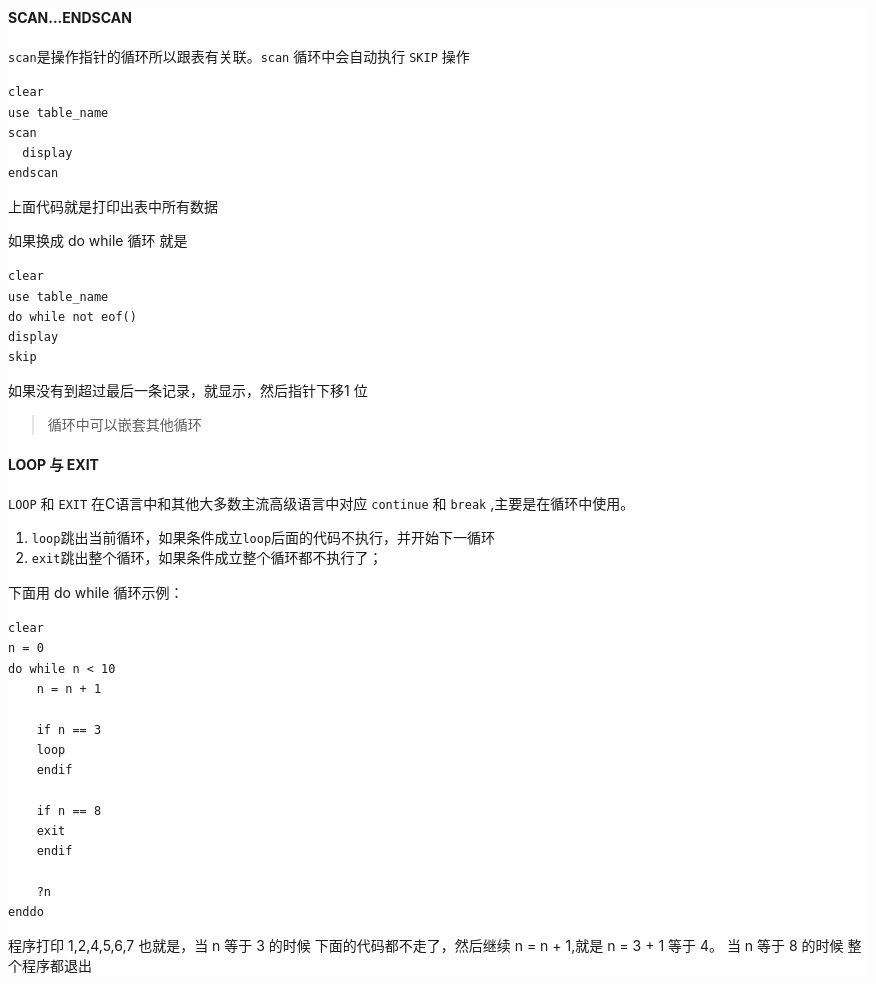 
#### SCAN...ENDSCAN
`scan`是操作指针的循环所以跟表有关联。`scan` 循环中会自动执行 `SKIP` 操作

```
clear 
use table_name
scan
  display
endscan
```
上面代码就是打印出表中所有数据

如果换成 do while 循环 就是

```
clear
use table_name
do while not eof()
display
skip
```
如果没有到超过最后一条记录，就显示，然后指针下移1 位

> 循环中可以嵌套其他循环


#### LOOP 与 EXIT

`LOOP` 和 `EXIT` 在C语言中和其他大多数主流高级语言中对应 `continue` 和 `break` ,主要是在循环中使用。

1. `loop`跳出当前循环，如果条件成立`loop`后面的代码不执行，并开始下一循环
2. `exit`跳出整个循环，如果条件成立整个循环都不执行了；

下面用 do while 循环示例：

```
clear
n = 0
do while n < 10
    n = n + 1

    if n == 3
    loop
    endif

    if n == 8
    exit
    endif
    
    ?n
enddo
```

程序打印 1,2,4,5,6,7
也就是，当 n 等于 3 的时候 下面的代码都不走了，然后继续 n = n + 1,就是 n = 3 + 1 等于 4。
当 n 等于 8 的时候 整个程序都退出
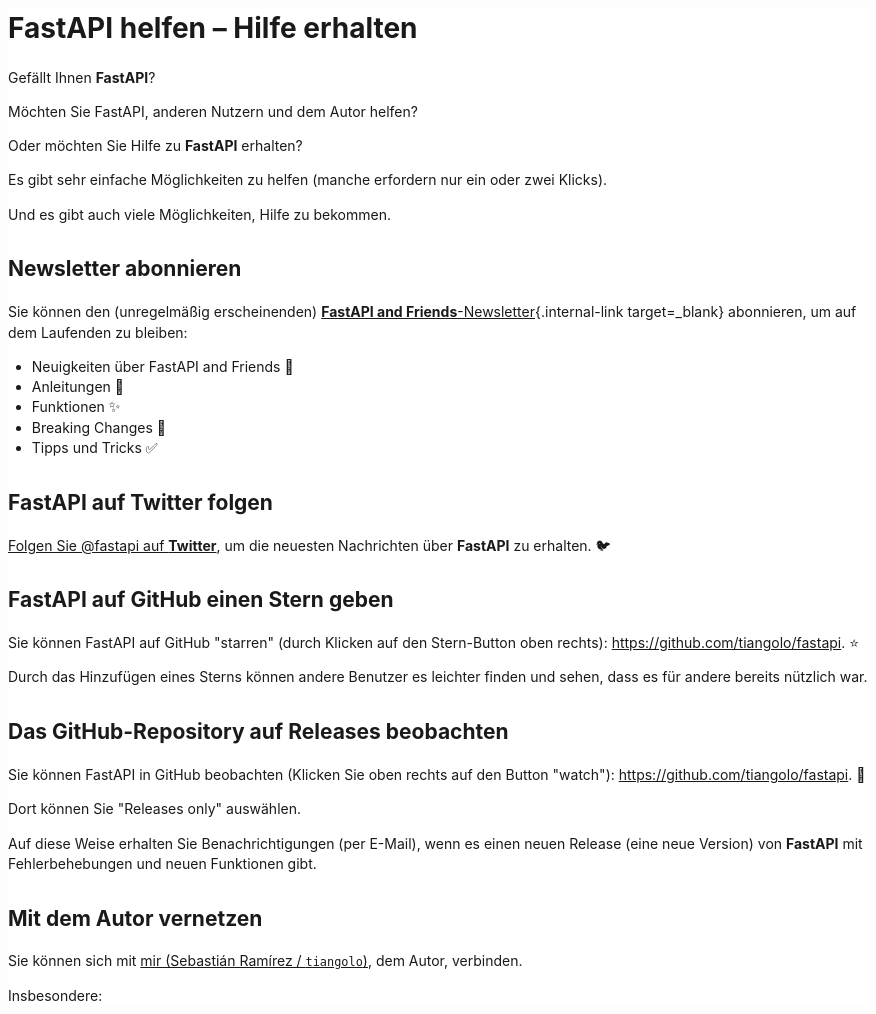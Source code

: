 # FastAPI helfen – Hilfe erhalten

Gefällt Ihnen **FastAPI**?

Möchten Sie FastAPI, anderen Nutzern und dem Autor helfen?

Oder möchten Sie Hilfe zu **FastAPI** erhalten?

Es gibt sehr einfache Möglichkeiten zu helfen (manche erfordern nur ein oder zwei Klicks).

Und es gibt auch viele Möglichkeiten, Hilfe zu bekommen.

## Newsletter abonnieren

Sie können den (unregelmäßig erscheinenden) [**FastAPI and Friends**-Newsletter](/newsletter/){.internal-link target=_blank} abonnieren, um auf dem Laufenden zu bleiben:

* Neuigkeiten über FastAPI and Friends 🚀
* Anleitungen 📝
* Funktionen ✨
* Breaking Changes 🚨
* Tipps und Tricks ✅
## FastAPI auf Twitter folgen

<a href="https://twitter.com/fastapi" class="external-link" target="_blank">Folgen Sie @fastapi auf **Twitter**</a>, um die neuesten Nachrichten über **FastAPI** zu erhalten. 🐦

## **FastAPI** auf GitHub einen Stern geben

Sie können FastAPI auf GitHub "starren" (durch Klicken auf den Stern-Button oben rechts): <a href="https://github.com/tiangolo/fastapi" class="external-link" target="_blank">https://github.com/tiangolo/fastapi</a>. ⭐️

Durch das Hinzufügen eines Sterns können andere Benutzer es leichter finden und sehen, dass es für andere bereits nützlich war.

## Das GitHub-Repository auf Releases beobachten

Sie können FastAPI in GitHub beobachten (Klicken Sie oben rechts auf den Button "watch"): <a href="https://github.com/tiangolo/fastapi" class="external-link" target="_blank">https://github.com/tiangolo/fastapi</a>. 👀

Dort können Sie "Releases only" auswählen.

Auf diese Weise erhalten Sie Benachrichtigungen (per E-Mail), wenn es einen neuen Release (eine neue Version) von **FastAPI** mit Fehlerbehebungen und neuen Funktionen gibt.

## Mit dem Autor vernetzen

Sie können sich mit <a href="https://tiangolo.com" class="external-link" target="_blank">mir (Sebastián Ramírez / `tiangolo`)</a>, dem Autor, verbinden.

Insbesondere:

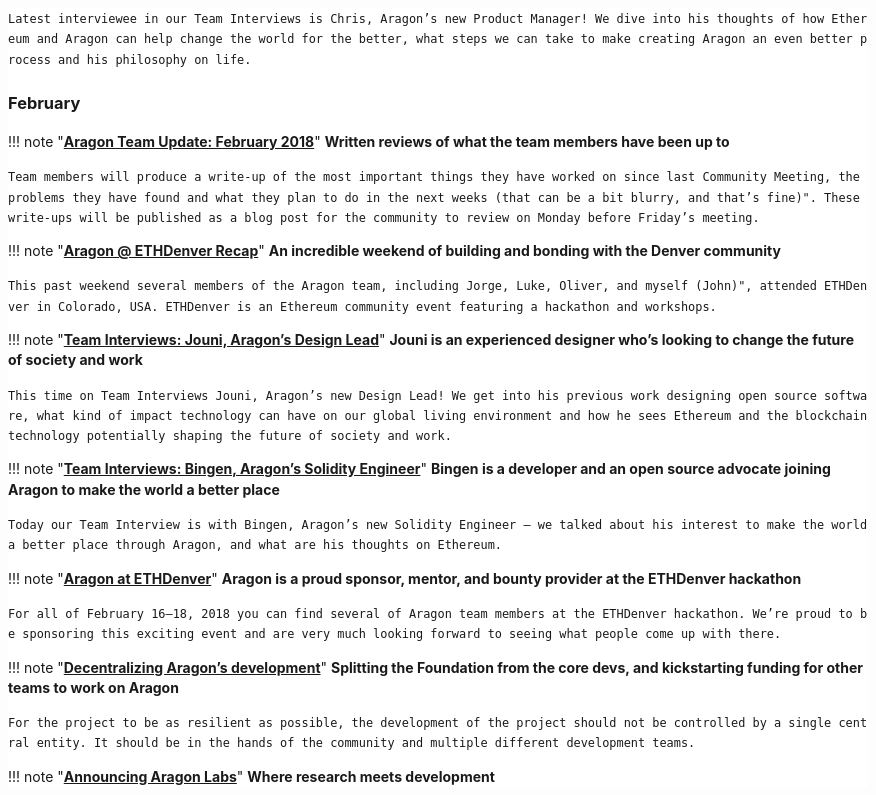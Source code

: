     Latest interviewee in our Team Interviews is Chris, Aragon’s new Product Manager! We dive into his thoughts of how Ethereum and Aragon can help change the world for the better, what steps we can take to make creating Aragon an even better process and his philosophy on life.

### February

!!! note "[**Aragon Team Update: February 2018**](https://blog.aragon.one/aragon-team-update-february-2018-1a8bb4bea742)"
    **Written reviews of what the team members have been up to**

    Team members will produce a write-up of the most important things they have worked on since last Community Meeting, the problems they have found and what they plan to do in the next weeks (that can be a bit blurry, and that’s fine)". These write-ups will be published as a blog post for the community to review on Monday before Friday’s meeting.

!!! note "[**Aragon @ ETHDenver Recap**](https://blog.aragon.one/aragon-ethdenver-recap-4a869a68bda2)"
    **An incredible weekend of building and bonding with the Denver community**

    This past weekend several members of the Aragon team, including Jorge, Luke, Oliver, and myself (John)", attended ETHDenver in Colorado, USA. ETHDenver is an Ethereum community event featuring a hackathon and workshops.

!!! note "[**Team Interviews: Jouni, Aragon’s Design Lead**](https://blog.aragon.one/team-interviews-jouni-aragons-design-lead-705378551d3b)"
    **Jouni is an experienced designer who’s looking to change the future of society and work**

    This time on Team Interviews Jouni, Aragon’s new Design Lead! We get into his previous work designing open source software, what kind of impact technology can have on our global living environment and how he sees Ethereum and the blockchain technology potentially shaping the future of society and work.

!!! note "[**Team Interviews: Bingen, Aragon’s Solidity Engineer**](https://blog.aragon.one/team-interviews-bingen-aragons-solidity-engineer-9ae1bf9814fc)"
    **Bingen is a developer and an open source advocate joining Aragon to make the world a better place**

    Today our Team Interview is with Bingen, Aragon’s new Solidity Engineer — we talked about his interest to make the world a better place through Aragon, and what are his thoughts on Ethereum.

!!! note "[**Aragon at ETHDenver**](https://blog.aragon.one/aragon-at-ethdenver-4687d319bf65)"
    **Aragon is a proud sponsor, mentor, and bounty provider at the ETHDenver hackathon**

    For all of February 16–18, 2018 you can find several of Aragon team members at the ETHDenver hackathon. We’re proud to be sponsoring this exciting event and are very much looking forward to seeing what people come up with there.

!!! note "[**Decentralizing Aragon’s development**](https://blog.aragon.one/decentralizing-aragons-development-5062fd6d135d)"
    **Splitting the Foundation from the core devs, and kickstarting funding for other teams to work on Aragon**

    For the project to be as resilient as possible, the development of the project should not be controlled by a single central entity. It should be in the hands of the community and multiple different development teams.

!!! note "[**Announcing Aragon Labs**](https://blog.aragon.one/announcing-aragon-labs-a679693429ae)"
    **Where research meets development**
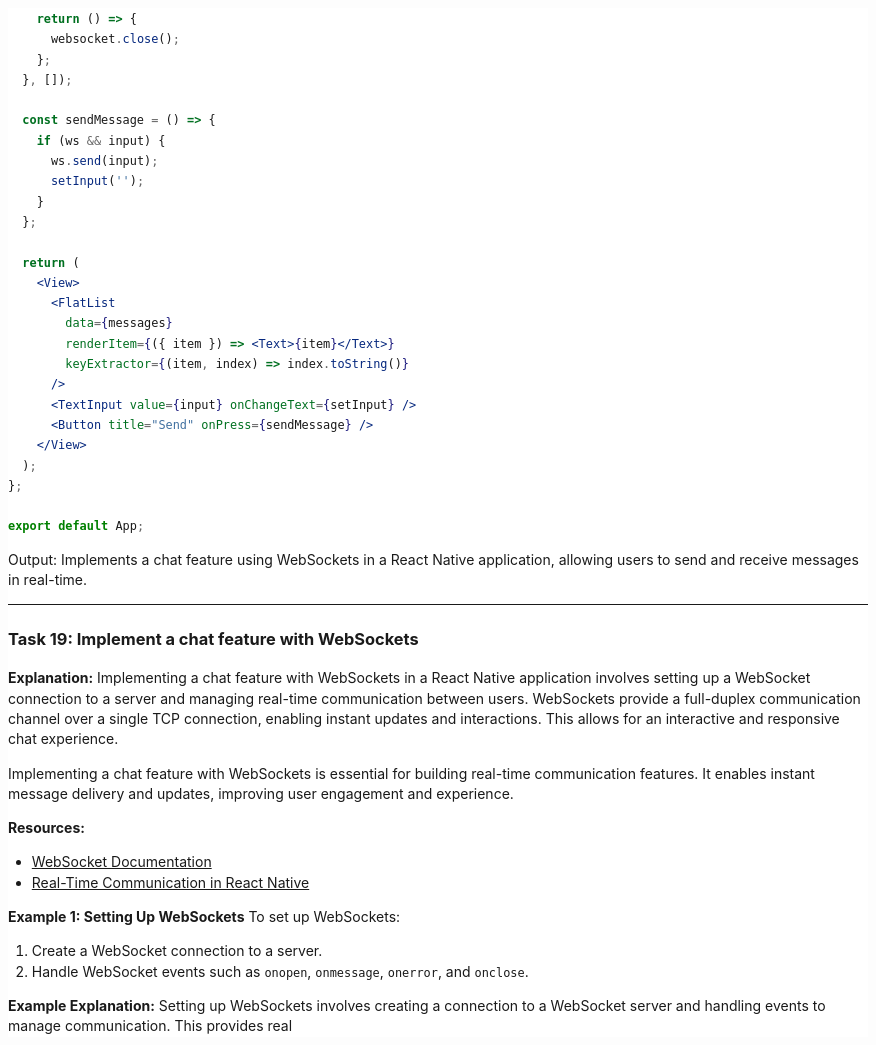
 ```jsx
    return () => {
      websocket.close();
    };
  }, []);

  const sendMessage = () => {
    if (ws && input) {
      ws.send(input);
      setInput('');
    }
  };

  return (
    <View>
      <FlatList
        data={messages}
        renderItem={({ item }) => <Text>{item}</Text>}
        keyExtractor={(item, index) => index.toString()}
      />
      <TextInput value={input} onChangeText={setInput} />
      <Button title="Send" onPress={sendMessage} />
    </View>
  );
};

export default App;
```
Output: Implements a chat feature using WebSockets in a React Native application, allowing users to send and receive messages in real-time.

---

### Task 19: Implement a chat feature with WebSockets

**Explanation:**
Implementing a chat feature with WebSockets in a React Native application involves setting up a WebSocket connection to a server and managing real-time communication between users. WebSockets provide a full-duplex communication channel over a single TCP connection, enabling instant updates and interactions. This allows for an interactive and responsive chat experience.

Implementing a chat feature with WebSockets is essential for building real-time communication features. It enables instant message delivery and updates, improving user engagement and experience.

**Resources:**
- [WebSocket Documentation](https://developer.mozilla.org/en-US/docs/Web/API/WebSocket)
- [Real-Time Communication in React Native](https://reactnative.dev/docs/network)

**Example 1: Setting Up WebSockets**
To set up WebSockets:
1. Create a WebSocket connection to a server.
2. Handle WebSocket events such as `onopen`, `onmessage`, `onerror`, and `onclose`.

**Example Explanation:**
Setting up WebSockets involves creating a connection to a WebSocket server and handling events to manage communication. This provides real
+ + + +
**Exercise details**
Among the lines of the data, which ones contain the word "looking"? Show them.

**Your response**
    **Jouni is an experienced designer who’s looking to change the future of society and work**
    For all of February 16–18, 2018 you can find several of Aragon team members at the ETHDenver hackathon. We’re proud to be sponsoring this exciting event and are very much looking forward to seeing what people come up with there.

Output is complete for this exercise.